> YOUR GOAL: Say how many lines of the listing below contain "ExamPro", giving the number and nothing else.

> RECORDS TO USE:
"""
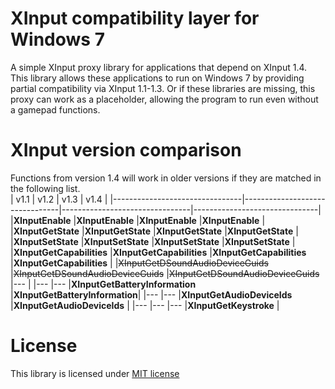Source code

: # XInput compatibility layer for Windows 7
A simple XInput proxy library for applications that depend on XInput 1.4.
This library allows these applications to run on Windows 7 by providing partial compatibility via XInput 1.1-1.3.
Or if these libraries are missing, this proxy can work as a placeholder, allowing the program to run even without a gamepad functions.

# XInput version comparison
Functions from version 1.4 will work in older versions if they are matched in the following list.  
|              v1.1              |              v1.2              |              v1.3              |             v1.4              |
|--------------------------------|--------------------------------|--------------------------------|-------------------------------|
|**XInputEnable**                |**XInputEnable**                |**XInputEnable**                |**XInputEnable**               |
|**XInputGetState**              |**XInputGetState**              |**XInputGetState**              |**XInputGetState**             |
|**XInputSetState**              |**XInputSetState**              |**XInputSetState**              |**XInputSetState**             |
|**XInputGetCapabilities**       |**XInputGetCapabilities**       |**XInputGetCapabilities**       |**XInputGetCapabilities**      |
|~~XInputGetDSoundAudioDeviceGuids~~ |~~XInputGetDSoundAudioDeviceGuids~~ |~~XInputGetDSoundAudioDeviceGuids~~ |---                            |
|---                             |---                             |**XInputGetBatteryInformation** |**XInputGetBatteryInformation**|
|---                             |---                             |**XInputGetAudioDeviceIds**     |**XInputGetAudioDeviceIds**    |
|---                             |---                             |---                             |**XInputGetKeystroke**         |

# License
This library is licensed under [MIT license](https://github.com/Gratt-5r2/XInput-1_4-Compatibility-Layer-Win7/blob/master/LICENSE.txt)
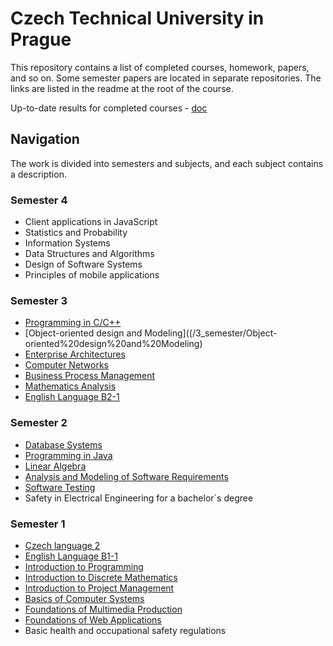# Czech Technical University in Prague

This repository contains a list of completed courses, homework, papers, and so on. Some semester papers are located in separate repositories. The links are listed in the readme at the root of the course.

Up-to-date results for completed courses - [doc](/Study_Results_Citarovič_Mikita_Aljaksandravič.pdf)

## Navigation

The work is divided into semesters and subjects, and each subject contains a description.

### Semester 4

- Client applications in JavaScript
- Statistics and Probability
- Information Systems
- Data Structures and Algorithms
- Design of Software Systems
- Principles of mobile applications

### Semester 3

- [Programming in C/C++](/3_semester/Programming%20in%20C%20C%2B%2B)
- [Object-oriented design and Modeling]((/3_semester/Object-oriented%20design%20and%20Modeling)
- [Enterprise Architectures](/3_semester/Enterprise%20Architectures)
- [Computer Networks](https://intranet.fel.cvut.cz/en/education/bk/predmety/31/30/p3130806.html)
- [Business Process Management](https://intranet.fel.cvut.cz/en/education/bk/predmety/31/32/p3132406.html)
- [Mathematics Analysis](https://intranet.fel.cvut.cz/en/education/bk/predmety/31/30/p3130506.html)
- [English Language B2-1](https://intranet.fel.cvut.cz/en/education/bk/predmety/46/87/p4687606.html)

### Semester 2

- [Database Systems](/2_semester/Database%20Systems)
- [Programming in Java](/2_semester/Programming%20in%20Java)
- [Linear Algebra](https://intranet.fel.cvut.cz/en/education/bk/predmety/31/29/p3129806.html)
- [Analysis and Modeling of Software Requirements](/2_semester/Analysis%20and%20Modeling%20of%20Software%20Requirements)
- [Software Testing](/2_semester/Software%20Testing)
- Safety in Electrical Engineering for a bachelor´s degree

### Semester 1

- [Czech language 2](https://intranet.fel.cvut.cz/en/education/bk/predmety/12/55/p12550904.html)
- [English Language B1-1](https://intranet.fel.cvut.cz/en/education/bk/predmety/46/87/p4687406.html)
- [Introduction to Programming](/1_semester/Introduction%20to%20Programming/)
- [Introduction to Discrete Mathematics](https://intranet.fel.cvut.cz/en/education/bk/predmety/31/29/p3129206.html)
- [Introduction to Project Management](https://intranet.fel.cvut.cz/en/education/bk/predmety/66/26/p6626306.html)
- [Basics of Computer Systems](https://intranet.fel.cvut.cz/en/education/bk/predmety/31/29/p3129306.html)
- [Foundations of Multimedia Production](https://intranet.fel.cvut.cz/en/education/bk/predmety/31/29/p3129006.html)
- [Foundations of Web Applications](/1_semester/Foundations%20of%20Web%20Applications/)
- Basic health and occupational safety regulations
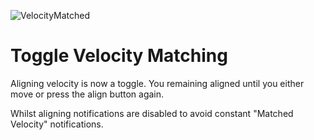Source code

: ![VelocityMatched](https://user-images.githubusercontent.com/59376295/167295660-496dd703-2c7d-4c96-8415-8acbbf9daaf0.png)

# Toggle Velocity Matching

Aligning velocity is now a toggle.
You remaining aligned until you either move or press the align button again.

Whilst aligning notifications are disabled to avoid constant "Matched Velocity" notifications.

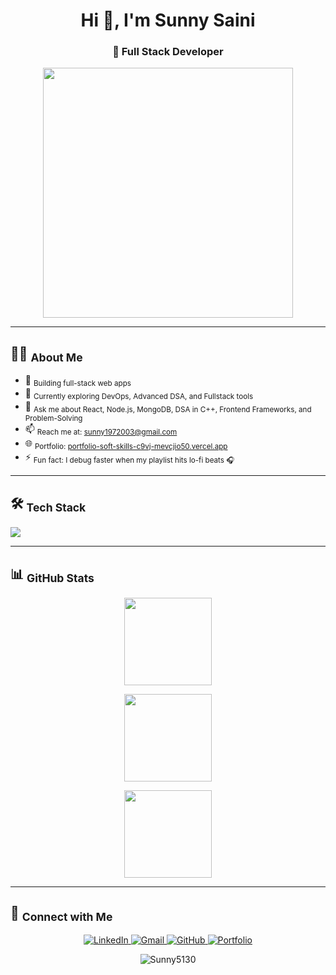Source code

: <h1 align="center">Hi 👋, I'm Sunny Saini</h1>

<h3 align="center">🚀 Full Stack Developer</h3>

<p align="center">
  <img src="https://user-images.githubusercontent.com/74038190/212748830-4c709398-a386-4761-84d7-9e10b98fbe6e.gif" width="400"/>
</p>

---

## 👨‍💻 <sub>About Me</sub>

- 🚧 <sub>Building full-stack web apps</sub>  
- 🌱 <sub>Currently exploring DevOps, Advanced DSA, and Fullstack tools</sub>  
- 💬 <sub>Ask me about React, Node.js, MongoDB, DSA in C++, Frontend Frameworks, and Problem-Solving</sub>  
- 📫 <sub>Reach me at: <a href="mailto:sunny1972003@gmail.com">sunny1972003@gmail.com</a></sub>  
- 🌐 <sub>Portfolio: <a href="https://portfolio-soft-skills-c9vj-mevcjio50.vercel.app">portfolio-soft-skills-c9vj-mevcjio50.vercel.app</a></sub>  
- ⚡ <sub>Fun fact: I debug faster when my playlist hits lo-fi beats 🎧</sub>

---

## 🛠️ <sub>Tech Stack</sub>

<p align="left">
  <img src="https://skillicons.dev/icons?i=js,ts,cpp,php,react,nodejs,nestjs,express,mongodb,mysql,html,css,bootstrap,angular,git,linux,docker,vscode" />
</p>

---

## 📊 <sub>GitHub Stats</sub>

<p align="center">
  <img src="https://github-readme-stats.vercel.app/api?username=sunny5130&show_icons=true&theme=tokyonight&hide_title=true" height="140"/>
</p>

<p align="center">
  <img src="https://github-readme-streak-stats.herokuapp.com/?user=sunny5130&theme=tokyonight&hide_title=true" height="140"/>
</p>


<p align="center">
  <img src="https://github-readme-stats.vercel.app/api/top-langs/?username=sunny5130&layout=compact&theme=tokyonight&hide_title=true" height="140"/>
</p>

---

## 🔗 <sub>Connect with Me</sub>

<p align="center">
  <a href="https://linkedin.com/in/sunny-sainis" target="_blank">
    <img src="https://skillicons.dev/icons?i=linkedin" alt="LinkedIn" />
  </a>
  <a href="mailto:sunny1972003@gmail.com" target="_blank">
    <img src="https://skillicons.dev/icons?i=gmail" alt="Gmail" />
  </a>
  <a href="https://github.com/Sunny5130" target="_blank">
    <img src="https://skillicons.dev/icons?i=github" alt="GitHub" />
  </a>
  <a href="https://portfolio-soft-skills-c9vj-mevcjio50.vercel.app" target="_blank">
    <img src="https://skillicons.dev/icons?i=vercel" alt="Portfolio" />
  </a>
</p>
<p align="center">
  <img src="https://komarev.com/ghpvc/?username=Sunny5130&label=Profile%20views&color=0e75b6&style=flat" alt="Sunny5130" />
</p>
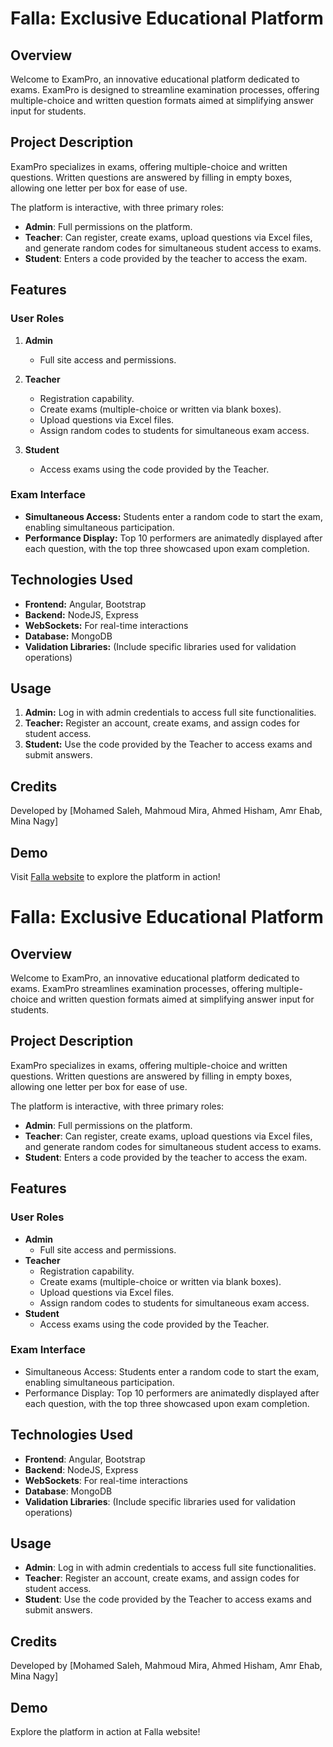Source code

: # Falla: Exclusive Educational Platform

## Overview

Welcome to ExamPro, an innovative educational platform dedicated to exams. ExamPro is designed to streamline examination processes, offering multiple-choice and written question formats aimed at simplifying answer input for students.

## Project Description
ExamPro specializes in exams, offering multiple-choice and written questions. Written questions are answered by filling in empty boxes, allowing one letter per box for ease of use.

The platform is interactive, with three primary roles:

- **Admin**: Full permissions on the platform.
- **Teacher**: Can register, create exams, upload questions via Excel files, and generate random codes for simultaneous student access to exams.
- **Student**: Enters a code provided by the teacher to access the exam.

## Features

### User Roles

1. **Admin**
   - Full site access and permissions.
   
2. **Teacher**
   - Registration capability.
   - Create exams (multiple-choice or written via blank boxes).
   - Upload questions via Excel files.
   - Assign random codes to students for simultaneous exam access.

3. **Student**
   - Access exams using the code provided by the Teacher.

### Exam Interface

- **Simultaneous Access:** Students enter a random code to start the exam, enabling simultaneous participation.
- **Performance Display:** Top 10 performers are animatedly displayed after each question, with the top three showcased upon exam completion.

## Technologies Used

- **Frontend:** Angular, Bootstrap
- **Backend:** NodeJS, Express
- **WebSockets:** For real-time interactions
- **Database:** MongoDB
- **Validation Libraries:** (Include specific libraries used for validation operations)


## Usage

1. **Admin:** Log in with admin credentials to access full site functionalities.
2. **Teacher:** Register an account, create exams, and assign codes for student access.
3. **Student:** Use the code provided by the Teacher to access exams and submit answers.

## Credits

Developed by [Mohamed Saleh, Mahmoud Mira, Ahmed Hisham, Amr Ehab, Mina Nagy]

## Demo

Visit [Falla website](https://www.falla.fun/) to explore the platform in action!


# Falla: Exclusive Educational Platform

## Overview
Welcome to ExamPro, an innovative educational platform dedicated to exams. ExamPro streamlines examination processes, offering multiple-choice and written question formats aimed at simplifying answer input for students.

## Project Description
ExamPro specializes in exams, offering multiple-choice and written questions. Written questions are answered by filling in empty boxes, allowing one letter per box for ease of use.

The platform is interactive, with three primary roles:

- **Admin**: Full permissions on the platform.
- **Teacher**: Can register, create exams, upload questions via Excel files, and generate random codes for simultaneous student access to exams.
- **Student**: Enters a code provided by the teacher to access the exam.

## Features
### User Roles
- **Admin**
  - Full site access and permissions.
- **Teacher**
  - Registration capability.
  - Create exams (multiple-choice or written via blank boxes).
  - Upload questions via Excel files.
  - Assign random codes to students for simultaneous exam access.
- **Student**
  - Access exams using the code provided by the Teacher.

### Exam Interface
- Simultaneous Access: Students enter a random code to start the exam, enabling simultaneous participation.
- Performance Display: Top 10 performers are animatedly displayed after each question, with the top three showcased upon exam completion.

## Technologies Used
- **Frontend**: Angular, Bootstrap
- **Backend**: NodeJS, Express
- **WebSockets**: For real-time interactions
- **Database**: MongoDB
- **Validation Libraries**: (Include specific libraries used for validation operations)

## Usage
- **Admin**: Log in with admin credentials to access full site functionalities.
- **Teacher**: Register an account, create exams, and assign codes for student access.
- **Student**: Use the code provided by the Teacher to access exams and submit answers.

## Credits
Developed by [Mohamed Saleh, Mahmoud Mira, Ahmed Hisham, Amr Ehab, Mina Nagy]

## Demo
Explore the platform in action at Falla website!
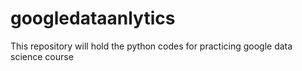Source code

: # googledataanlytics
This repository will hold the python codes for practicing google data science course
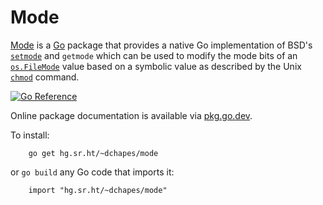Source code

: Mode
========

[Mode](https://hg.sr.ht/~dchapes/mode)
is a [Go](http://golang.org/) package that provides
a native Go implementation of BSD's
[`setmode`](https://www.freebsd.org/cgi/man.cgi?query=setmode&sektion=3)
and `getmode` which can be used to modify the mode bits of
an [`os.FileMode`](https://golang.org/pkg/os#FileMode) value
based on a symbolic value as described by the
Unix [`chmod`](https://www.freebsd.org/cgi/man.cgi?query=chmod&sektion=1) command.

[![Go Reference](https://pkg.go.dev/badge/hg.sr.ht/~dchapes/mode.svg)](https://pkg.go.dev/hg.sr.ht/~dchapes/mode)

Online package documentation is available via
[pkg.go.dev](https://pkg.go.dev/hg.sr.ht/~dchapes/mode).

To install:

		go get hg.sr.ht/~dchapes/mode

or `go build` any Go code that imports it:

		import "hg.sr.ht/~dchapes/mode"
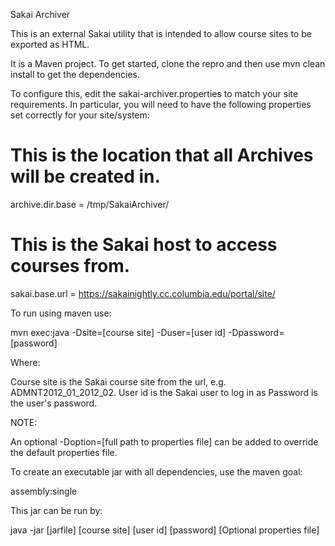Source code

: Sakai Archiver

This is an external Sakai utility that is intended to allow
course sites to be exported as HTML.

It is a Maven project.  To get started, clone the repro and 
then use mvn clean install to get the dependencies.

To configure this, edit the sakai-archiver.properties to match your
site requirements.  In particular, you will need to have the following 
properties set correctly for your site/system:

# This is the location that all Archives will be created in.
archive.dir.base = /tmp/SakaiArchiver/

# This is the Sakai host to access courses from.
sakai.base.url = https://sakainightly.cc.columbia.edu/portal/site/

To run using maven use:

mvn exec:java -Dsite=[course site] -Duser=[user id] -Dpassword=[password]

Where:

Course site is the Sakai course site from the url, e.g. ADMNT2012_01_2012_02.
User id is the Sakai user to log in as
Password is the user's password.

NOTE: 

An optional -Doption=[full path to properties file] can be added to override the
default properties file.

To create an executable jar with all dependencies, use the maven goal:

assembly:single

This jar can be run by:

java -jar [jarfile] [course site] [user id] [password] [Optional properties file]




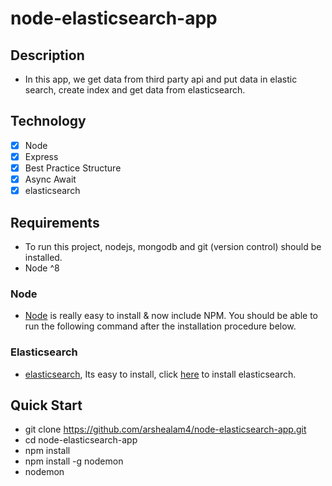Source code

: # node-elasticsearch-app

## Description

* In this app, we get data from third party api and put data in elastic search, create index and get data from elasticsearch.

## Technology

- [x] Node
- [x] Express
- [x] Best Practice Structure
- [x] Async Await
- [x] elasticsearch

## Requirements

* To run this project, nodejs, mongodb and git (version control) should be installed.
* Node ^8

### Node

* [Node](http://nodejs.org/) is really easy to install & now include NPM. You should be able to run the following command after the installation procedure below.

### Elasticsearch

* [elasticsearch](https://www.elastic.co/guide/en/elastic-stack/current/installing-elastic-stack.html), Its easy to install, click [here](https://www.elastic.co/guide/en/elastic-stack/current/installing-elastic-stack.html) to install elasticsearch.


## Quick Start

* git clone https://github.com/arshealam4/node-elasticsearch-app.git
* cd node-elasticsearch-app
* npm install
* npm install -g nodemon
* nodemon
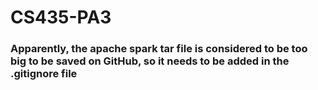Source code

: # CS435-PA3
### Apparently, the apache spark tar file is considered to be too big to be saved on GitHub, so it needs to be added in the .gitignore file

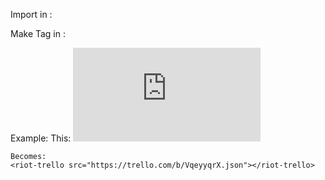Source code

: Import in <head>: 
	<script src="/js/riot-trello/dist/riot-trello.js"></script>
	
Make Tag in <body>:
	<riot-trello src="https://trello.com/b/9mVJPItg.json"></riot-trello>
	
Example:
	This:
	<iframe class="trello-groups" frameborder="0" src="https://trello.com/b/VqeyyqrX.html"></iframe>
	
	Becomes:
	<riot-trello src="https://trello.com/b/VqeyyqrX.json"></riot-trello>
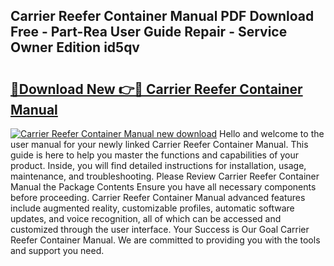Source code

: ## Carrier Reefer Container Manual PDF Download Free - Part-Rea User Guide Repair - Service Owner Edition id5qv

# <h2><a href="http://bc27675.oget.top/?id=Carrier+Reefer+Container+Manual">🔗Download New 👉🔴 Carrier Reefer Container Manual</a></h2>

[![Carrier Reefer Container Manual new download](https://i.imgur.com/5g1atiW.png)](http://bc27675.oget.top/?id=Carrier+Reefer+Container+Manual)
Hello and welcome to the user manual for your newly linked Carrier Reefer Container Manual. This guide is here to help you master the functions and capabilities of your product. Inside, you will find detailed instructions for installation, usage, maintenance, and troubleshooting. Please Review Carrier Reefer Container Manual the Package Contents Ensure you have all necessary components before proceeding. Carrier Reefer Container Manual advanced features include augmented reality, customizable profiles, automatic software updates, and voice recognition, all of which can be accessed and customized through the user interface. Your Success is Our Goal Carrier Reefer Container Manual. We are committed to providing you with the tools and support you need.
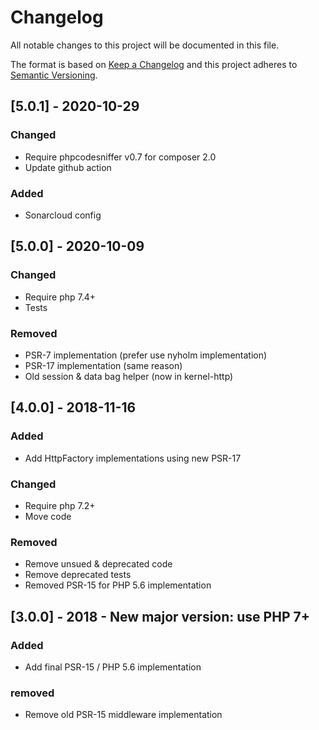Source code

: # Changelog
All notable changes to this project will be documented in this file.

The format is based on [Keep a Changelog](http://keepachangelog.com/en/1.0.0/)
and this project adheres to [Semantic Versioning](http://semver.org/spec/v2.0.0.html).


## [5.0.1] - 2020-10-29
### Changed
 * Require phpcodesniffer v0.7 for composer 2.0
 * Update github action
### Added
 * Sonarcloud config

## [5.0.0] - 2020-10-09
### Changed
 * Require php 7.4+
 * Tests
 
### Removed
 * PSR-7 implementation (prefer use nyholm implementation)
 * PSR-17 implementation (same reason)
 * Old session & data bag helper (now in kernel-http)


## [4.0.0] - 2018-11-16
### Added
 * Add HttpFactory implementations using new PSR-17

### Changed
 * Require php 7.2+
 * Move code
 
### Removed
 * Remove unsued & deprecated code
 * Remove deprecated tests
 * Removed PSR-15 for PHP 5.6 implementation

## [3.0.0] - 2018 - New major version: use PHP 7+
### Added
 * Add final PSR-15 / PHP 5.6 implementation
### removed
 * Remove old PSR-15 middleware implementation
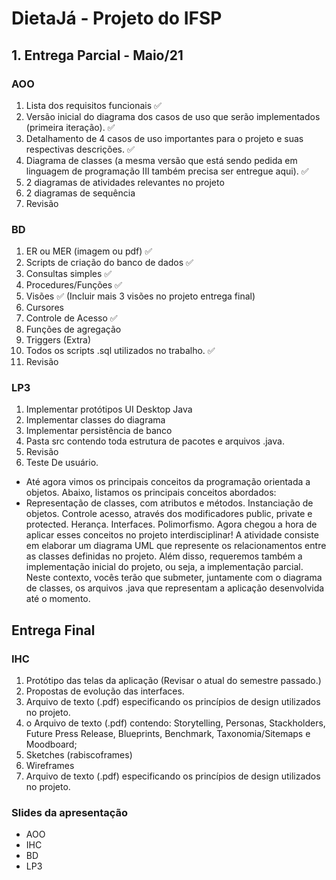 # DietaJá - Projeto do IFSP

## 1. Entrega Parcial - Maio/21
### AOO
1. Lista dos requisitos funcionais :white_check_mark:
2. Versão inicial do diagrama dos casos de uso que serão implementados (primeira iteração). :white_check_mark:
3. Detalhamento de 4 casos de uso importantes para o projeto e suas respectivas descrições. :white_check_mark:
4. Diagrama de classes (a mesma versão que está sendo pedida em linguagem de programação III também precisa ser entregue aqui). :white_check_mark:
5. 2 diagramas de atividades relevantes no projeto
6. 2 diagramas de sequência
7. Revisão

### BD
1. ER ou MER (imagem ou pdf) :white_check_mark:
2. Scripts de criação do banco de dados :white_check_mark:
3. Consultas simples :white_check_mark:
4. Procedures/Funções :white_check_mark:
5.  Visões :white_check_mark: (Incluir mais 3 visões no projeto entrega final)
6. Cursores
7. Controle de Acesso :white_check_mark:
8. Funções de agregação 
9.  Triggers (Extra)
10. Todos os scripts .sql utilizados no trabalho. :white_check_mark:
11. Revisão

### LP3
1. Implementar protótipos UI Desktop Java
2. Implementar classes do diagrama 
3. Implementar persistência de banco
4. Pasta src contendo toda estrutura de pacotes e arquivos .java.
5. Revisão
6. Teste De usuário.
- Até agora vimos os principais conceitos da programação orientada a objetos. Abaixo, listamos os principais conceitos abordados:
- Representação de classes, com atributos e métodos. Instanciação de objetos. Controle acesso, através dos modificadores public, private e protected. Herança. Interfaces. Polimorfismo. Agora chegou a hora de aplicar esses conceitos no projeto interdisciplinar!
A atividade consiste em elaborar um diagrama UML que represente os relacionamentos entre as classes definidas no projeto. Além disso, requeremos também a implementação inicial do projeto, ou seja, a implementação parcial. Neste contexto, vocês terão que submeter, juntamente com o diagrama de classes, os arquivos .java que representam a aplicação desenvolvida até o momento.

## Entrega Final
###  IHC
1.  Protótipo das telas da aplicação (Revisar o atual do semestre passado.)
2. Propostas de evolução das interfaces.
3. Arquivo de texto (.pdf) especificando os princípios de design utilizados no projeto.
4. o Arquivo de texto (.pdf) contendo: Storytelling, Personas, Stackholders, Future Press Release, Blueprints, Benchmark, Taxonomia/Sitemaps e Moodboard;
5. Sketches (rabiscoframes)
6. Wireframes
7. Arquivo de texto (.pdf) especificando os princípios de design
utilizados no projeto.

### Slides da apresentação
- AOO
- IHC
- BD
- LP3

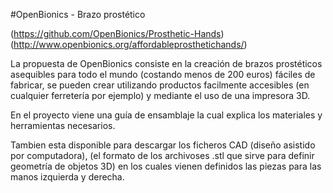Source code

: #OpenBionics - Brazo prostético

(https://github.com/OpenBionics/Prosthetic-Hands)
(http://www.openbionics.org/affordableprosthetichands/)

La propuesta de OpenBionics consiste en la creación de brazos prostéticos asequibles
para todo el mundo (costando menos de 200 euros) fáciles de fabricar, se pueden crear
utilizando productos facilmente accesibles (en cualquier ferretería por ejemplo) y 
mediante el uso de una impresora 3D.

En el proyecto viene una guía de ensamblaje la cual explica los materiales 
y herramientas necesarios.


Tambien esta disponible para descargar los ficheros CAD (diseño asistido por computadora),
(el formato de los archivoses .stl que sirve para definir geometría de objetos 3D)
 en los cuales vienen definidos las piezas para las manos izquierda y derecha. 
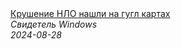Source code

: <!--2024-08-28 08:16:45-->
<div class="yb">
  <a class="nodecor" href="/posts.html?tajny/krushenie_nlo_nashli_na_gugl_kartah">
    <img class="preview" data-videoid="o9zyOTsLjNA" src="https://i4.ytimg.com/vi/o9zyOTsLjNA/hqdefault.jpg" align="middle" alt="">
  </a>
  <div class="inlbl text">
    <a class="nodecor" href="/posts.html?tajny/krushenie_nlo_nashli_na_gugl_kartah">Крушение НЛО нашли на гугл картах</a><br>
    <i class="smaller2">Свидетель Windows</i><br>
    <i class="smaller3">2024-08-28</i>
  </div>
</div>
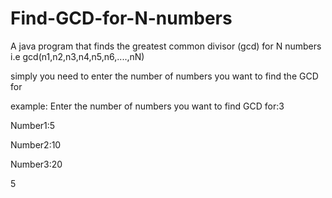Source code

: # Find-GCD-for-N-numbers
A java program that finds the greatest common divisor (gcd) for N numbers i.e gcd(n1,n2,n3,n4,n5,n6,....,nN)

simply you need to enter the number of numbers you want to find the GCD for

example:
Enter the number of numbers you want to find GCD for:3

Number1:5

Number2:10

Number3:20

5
"""
> ANSWER TO THIS PROBLEM: 4